Moving Children and Adolescents
EDITORIAL

Academic Sports Medicine in Germany – There Is a lot to Do!

Universitäre Sportmedizin in Deutschland – es gibt viel zu tun!

The 3-day informal meeting of sport-medical heads of institutes and Professors from Germany, Austria and Switzerland in the Environmental Research Station “Schneefernerhaus”,  just below the Zugspitze is just ending. For the second time, much has been discussed and information exchanged here in the snow on Germany’s highest mountain. Discussions included various topics like upcoming new appointments to sports-medical professorships in the coming years, new courses in the curriculum of sports-medical postgraduate training and on the Congress to be held in Hamburg in 2020.
The mood was decidedly positive and harmonious and everyone thought the meeting a great enrichment, with adequate time for personal conversations and exchange of ideas, whether in the meeting room with its spectacular view of the white peaks of the alps or evenings in front of the screen where a National League soccer game was shown or during the leisurely meals on the sun terrace or evenings chatting until the
wee hours.

The opinions of the professors made it clear that German sports medicine has gone through many low points over the past 10 years, was often shackled, in fact, and for this reason missed addressing important topics of further developments in the specialty.
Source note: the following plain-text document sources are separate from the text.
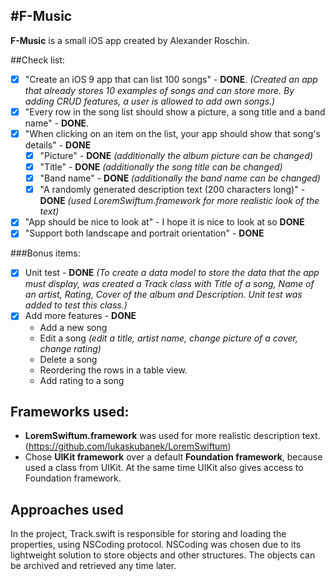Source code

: #F-Music
--------
__F-Music__ is a small iOS app created by Alexander Roschin.

##Check list:

- [x] "Create an iOS 9 app that can list 100 songs" - __DONE__.  _(Created an app that already stores 10 examples of songs and can store more. By adding CRUD features, a user is allowed to add own songs.)_
- [x] "Every row in the song list should show a picture, a song title and a band name" - __DONE__.
- [x] "When clicking on an item on the list, your app should show that song's details" - __DONE__
  - [x] "Picture" - __DONE__ _(additionally the album picture can be changed)_
  - [x] "Title" - __DONE__ _(additionally the song title can be changed)_
  - [x] "Band name" - __DONE__ _(additionally the band name can be changed)_
  - [x] "A randomly generated description text (200 characters long)" - __DONE__ _(used LoremSwiftum.framework for more realistic look of the text)_
- [x] "App should be nice to look at" - I hope it is nice to look at so __DONE__
- [x] "Support both landscape and portrait orientation" - __DONE__

###Bonus items:
- [x] Unit test - __DONE__ _(To create a data model to store the data that the app must display, was created a Track class with Title of a song, Name of an artist, Rating, Cover of the album and Description. Unit test was added to test this class.)_
- [x] Add more features - __DONE__
  * Add a new song
  * Edit a song _(edit a title, artist name, change picture of a cover, change rating)_
  * Delete a song
  * Reordering the rows in a table view.
  * Add rating to a song


Frameworks used:
----------------

   * __LoremSwiftum.framework__ was used for more realistic description text. (https://github.com/lukaskubanek/LoremSwiftum)
   * Chose __UIKit framework__ over a default __Foundation framework__, because used a class from UIKit. At the same time UIKit also gives access to Foundation framework.



Approaches used
---------------

In the project, Track.swift is responsible for storing and loading the properties, using NSCoding protocol. NSCoding was chosen due to its lightweight solution to store objects and other structures. The objects can be archived and retrieved any time later.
This is almost diametrically opposed to the growing scientific importance and perception in the population of physical activity in the prevention and therapy of diseases (“Exercise is
Medicine”). 

Sports-medical Professorships in Germany

Actually, strengthening of the sports-medical facilities at Universities should have been expected from academicians and politicians, but the opposite is the case and some sports-medical professorships have been left vacant in the past and for others, the future appears uncertain. The postgraduate time has also been shortened, which will result in a loss of quality in education. It is fortunate that Prof. Dr. Jürgen Scharhag has just been appointed to fill the vacancy in the sports-medical/performance-physiological professorship in Vienna , Prof. Dr. Johannes Scherr will become Head of Sports Medicine at the University of Zurich-Balgrist as of 1. April 2019, and also the W3 professorship for Exercise Medicine in Hamburg will soon announce that a successor to Prof. Dr. Klaus-Michael Braumann is being sought. Clear positive signals which however, must urgently be further developed in content, especially supported by the new DGSP President Prof. Dr. Bernd Wolfarth from Berlin and his Council.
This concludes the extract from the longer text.